Canada would like to thank Secretary General [of the International Organization of La Francophonie] Abdou Diouf for his steadfast leadership and the respect he has shown for the democratic and constitutional rules of La Francophonie’s member states.
When democratic practices are threatened, there is a time for discreet negotiations, but there is also a time for strong public reminders of the values and principles, as expressed in Bamako and after, that are essential to La Francophonie’s identity and authority.
The preceding addresses given by Mr. Diouf’s Special Adviser [Ousmane Paye] and by our Egyptian and Tunisian colleagues were constructive openings to our debates.
The promotion of democracy, human rights and good governance is one of Canada’s priorities. Canada also places great importance on freedom of religion and conscience.
La Francophonie must continue to play a role in these areas, in line with its means and the potential value added that could result.
Our governments have responsibilities based on the commitments they have made during the Francophonie summits. Echoing exactly these commitments, Canada is proud to support Haiti in the areas of democracy, good governance and development, as demonstrated by our contribution of more than $1 billion from 2006 to 2012. For example, Canada finances initiatives that aim, among other things, to increase access to, and to reinforce, the judicial system in Haiti, as well as to support the different electoral processes.

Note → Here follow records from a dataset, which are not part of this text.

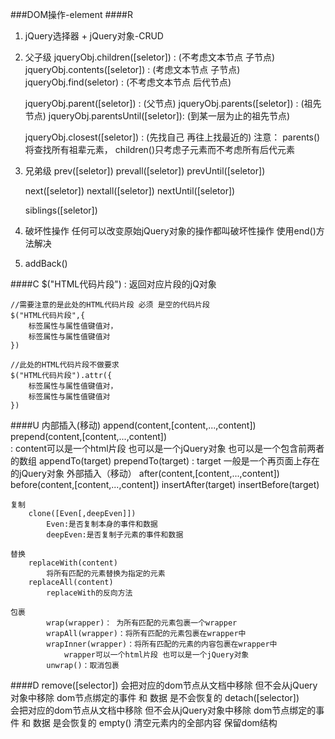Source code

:###DOM操作-element
####R
1. jQuery选择器 + jQuery对象-CRUD
            
2. 父子级
     jqueryObj.children([seletor])  : (不考虑文本节点  子节点)
     jqueryObj.contents([seletor])  : (考虑文本节点    子节点)
     jqueryObj.find(seletor)         :  (不考虑文本节点  后代节点)
     
     jqueryObj.parent([seletor])    :   (父节点)
     jqueryObj.parents([seletor])   :   (祖先节点)
     jqueryObj.parentsUntil([seletor]): (到某一层为止的祖先节点)
     
     jqueryObj.closest([seletor])     :  (先找自己 再往上找最近的)
     注意：
         parents()将查找所有祖辈元素，
         children()只考虑子元素而不考虑所有后代元素

3. 兄弟级
     prev([seletor])
     prevall([seletor])
     prevUntil([seletor])
     
     next([seletor])
     nextall([seletor])
     nextUntil([seletor])
     
     siblings([seletor])    

4. 破坏性操作
        任何可以改变原始jQuery对象的操作都叫破坏性操作
            使用end()方法解决
            
5. addBack()                  
           
####C
    $("HTML代码片段") : 返回对应片段的jQ对象
    
    //需要注意的是此处的HTML代码片段 必须 是空的代码片段
    $("HTML代码片段",{  
        标签属性与属性值键值对，
        标签属性与属性值键值对
    })
    
    //此处的HTML代码片段不做要求
    $("HTML代码片段").attr({
        标签属性与属性值键值对，
        标签属性与属性值键值对
    })
####U
    内部插入(移动)
        append(content,[content,...,content])   
        prepend(content,[content,...,content])  
            : content可以是一个html片段 也可以是一个jQuery对象 也可以是一个包含前两者的数组 
        appendTo(target)
        prependTo(target)
            : target 一般是一个再页面上存在的jQuery对象
    外部插入（移动）
        after(content,[content,...,content])
        before(content,[content,...,content])
        insertAfter(target)
        insertBefore(target)
        
    复制
        clone([Even[,deepEven]])
            Even:是否复制本身的事件和数据
            deepEven:是否复制子元素的事件和数据
            
    替换
        replaceWith(content)
            将所有匹配的元素替换为指定的元素
        replaceAll(content)  
            replaceWith的反向方法
            
    包裹
            wrap(wrapper)： 为所有匹配的元素包裹一个wrapper
            wrapAll(wrapper)：将所有匹配的元素包裹在wrapper中
            wrapInner(wrapper)：将所有匹配的元素的内容包裹在wrapper中
                wrapper可以一个html片段 也可以是一个jQuery对象
            unwrap()：取消包裹    
####D
    remove([selector])
        会把对应的dom节点从文档中移除 但不会从jQuery对象中移除
        dom节点绑定的事件 和 数据 是不会恢复的
    detach([selector])    
        会把对应的dom节点从文档中移除 但不会从jQuery对象中移除
        dom节点绑定的事件 和 数据 是会恢复的
    empty()
        清空元素内的全部内容  保留dom结构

We are greatly concerned by the country’s current political situation and the weakness of the rule of law. Our commitment to pursuing our efforts in Haiti calls for attaching greater importance from now on to political will, good governance and the rule of law. These are essential for achieving all our efforts: those of the Haitians as well as those of the international community.
In that regard, we strongly support the UN Secretary-General’s recent proposal to develop a rule-of-law compact in Haiti, to enable sustainable progress in the country’s reconstruction and development.
As host of the Francophonie Summit in 2012, Democratic Republic of Congo will be in the spotlight and will want to remember that, during this important period in its history, it fully and completely adhered to the principles of democracy and respect for human rights that unite La Francophonie.
La Francophonie can and must play a role, commensurate with its means and the value added of its actions, in the various phases of democratic transition. We must bear in mind that a regime change, even an election, are mere moments in the history of democracy.
Playing such a role requires effort and constant vigilance to ensure that the democratic process is transparent and inclusive, that accountability is effective, and that the rule of law is respected.
Furthermore, I am certain it comes as no surprise that many of the countries now experiencing solid and sustained growth are, in fact, those whose governments have adopted and applied the principles of sound economic and political governance.
There, too, La Francophonie has a role to play, and in this period of fragile economic recovery, Canada will want to seize every possible opportunity so that French-speaking communities can create or strengthen the economic ties that also must connect us.
I encourage our organization to continue its work in supporting the consolidation of the democratic transition processes that have recently begun in some countries of the Francophone world.
The role our organization can play will enhance its relevance and its credibility. And that, too, is something we can be proud of.